*EXERCISE:*
Transcribe every entry exactly; the images stay out.
═══ TASK INPUTS
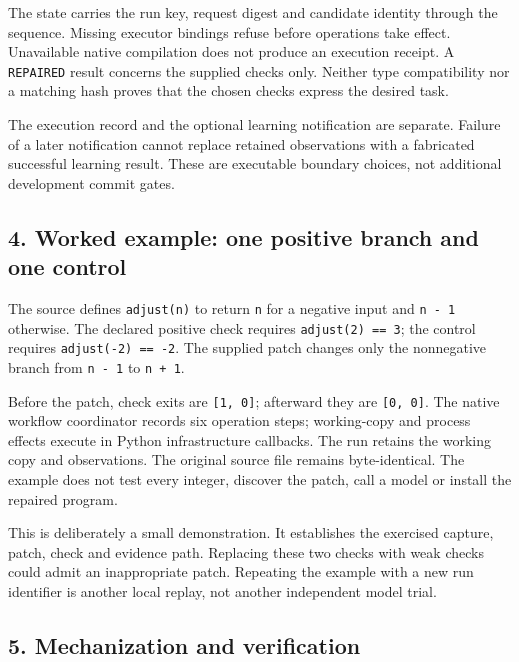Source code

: \documentclass[
  11pt,
]{article}
\newcommand{\passthrough}[1]{#1}
\begin{document}
The state carries the run key, request digest and candidate identity
through the sequence. Missing executor bindings refuse before operations
take effect. Unavailable native compilation does not produce an
execution receipt. A \passthrough{\lstinline!REPAIRED!} result concerns
the supplied checks only. Neither type compatibility nor a matching hash
proves that the chosen checks express the desired task.

The execution record and the optional learning notification are
separate. Failure of a later notification cannot replace retained
observations with a fabricated successful learning result. These are
executable boundary choices, not additional development commit gates.

\subsection{4. Worked example: one positive branch and one
control}\label{worked-example-one-positive-branch-and-one-control}

The source defines \passthrough{\lstinline!adjust(n)!} to return
\passthrough{\lstinline!n!} for a negative input and
\passthrough{\lstinline!n - 1!} otherwise. The declared positive check
requires \passthrough{\lstinline!adjust(2) == 3!}; the control requires
\passthrough{\lstinline!adjust(-2) == -2!}. The supplied patch changes
only the nonnegative branch from \passthrough{\lstinline!n - 1!} to
\passthrough{\lstinline!n + 1!}.

Before the patch, check exits are \passthrough{\lstinline![1, 0]!};
afterward they are \passthrough{\lstinline![0, 0]!}. The native workflow
coordinator records six operation steps; working-copy and process
effects execute in Python infrastructure callbacks. The run retains the
working copy and observations. The original source file remains
byte-identical. The example does not test every integer, discover the
patch, call a model or install the repaired program.

This is deliberately a small demonstration. It establishes the exercised
capture, patch, check and evidence path. Replacing these two checks with
weak checks could admit an inappropriate patch. Repeating the example
with a new run identifier is another local replay, not another
independent model trial.

\subsection{5. Mechanization and
verification}\label{mechanization-and-verification}
\end{document}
══════
*RESULT OF THIS EXERCISE:*
Source code

: \documentclass[
  11pt,
]{article}
\newcommand{\passthrough}[1]{#1}
\begin{document}
The state carries the run key, request digest and candidate identity
through the sequence. Missing executor bindings refuse before operations
take effect. Unavailable native compilation does not produce an
execution receipt. A \passthrough{\lstinline!REPAIRED!} result concerns
the supplied checks only. Neither type compatibility nor a matching hash
proves that the chosen checks express the desired task.

The execution record and the optional learning notification are
separate. Failure of a later notification cannot replace retained
observations with a fabricated successful learning result. These are
executable boundary choices, not additional development commit gates.

\subsection{4. Worked example: one positive branch and one
control}\label{worked-example-one-positive-branch-and-one-control}

The source defines \passthrough{\lstinline!adjust(n)!} to return
\passthrough{\lstinline!n!} for a negative input and
\passthrough{\lstinline!n - 1!} otherwise. The declared positive check
requires \passthrough{\lstinline!adjust(2) == 3!}; the control requires
\passthrough{\lstinline!adjust(-2) == -2!}. The supplied patch changes
only the nonnegative branch from \passthrough{\lstinline!n - 1!} to
\passthrough{\lstinline!n + 1!}.

Before the patch, check exits are \passthrough{\lstinline![1, 0]!};
afterward they are \passthrough{\lstinline![0, 0]!}. The native workflow
coordinator records six operation steps; working-copy and process
effects execute in Python infrastructure callbacks. The run retains the
working copy and observations. The original source file remains
byte-identical. The example does not test every integer, discover the
patch, call a model or install the repaired program.

This is deliberately a small demonstration. It establishes the exercised
capture, patch, check and evidence path. Replacing these two checks with
weak checks could admit an inappropriate patch. Repeating the example
with a new run identifier is another local replay, not another
independent model trial.

\subsection{5. Mechanization and
verification}\label{mechanization-and-verification}
\end{document}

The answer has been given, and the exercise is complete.